── EXTRACTED RECORDS ──

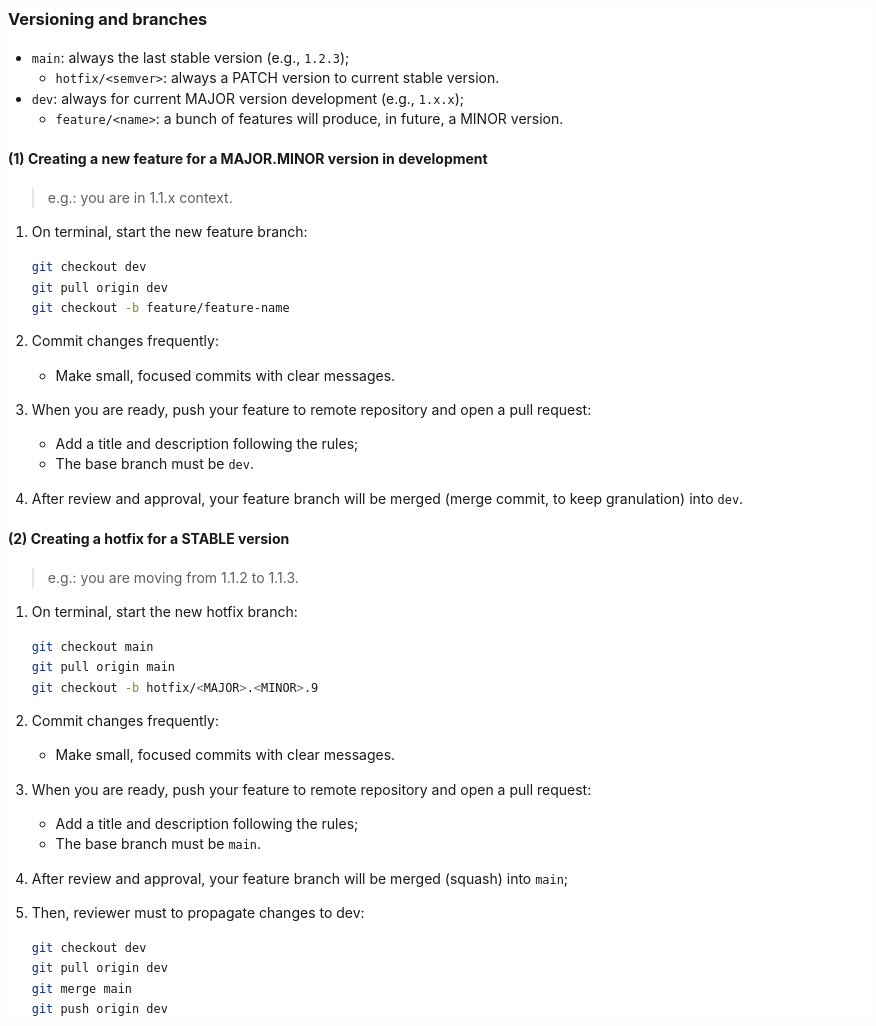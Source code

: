 ### Versioning and branches

- `main`: always the last stable version (e.g., `1.2.3`);
  - `hotfix/<semver>`: always a PATCH version to current stable version.
- `dev`: always for current MAJOR version development (e.g., `1.x.x`);
  - `feature/<name>`: a bunch of features will produce, in future, a MINOR version.

#### (1) Creating a new feature for a MAJOR.MINOR version in development

> e.g.: you are in 1.1.x context.

1. On terminal, start the new feature branch:

   ```bash
   git checkout dev
   git pull origin dev
   git checkout -b feature/feature-name
   ```

2. Commit changes frequently:

   - Make small, focused commits with clear messages.

3. When you are ready, push your feature to remote repository and open a pull request:

   - Add a title and description following the rules;
   - The base branch must be `dev`.

4. After review and approval, your feature branch will be merged (merge commit, to keep granulation) into `dev`.

#### (2) Creating a hotfix for a STABLE version

> e.g.: you are moving from 1.1.2 to 1.1.3.

1. On terminal, start the new hotfix branch:

   ```bash
   git checkout main
   git pull origin main
   git checkout -b hotfix/<MAJOR>.<MINOR>.9
   ```

2. Commit changes frequently:

   - Make small, focused commits with clear messages.

3. When you are ready, push your feature to remote repository and open a pull request:

   - Add a title and description following the rules;
   - The base branch must be `main`.

4. After review and approval, your feature branch will be merged (squash) into `main`;

5. Then, reviewer must to propagate changes to dev:

   ```bash
   git checkout dev
   git pull origin dev
   git merge main
   git push origin dev
   ```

───

- PROMPT
Give again, word for word, only the lines that run from the top of the data above through the line with "always for current". Drop the pictures.

- EXPECTED ANSWER
Source code

: ### Versioning and branches

- `main`: always the last stable version (e.g., `1.2.3`);
  - `hotfix/<semver>`: always a PATCH version to current stable version.
- `dev`: always for current MAJOR version development (e.g., `1.x.x`);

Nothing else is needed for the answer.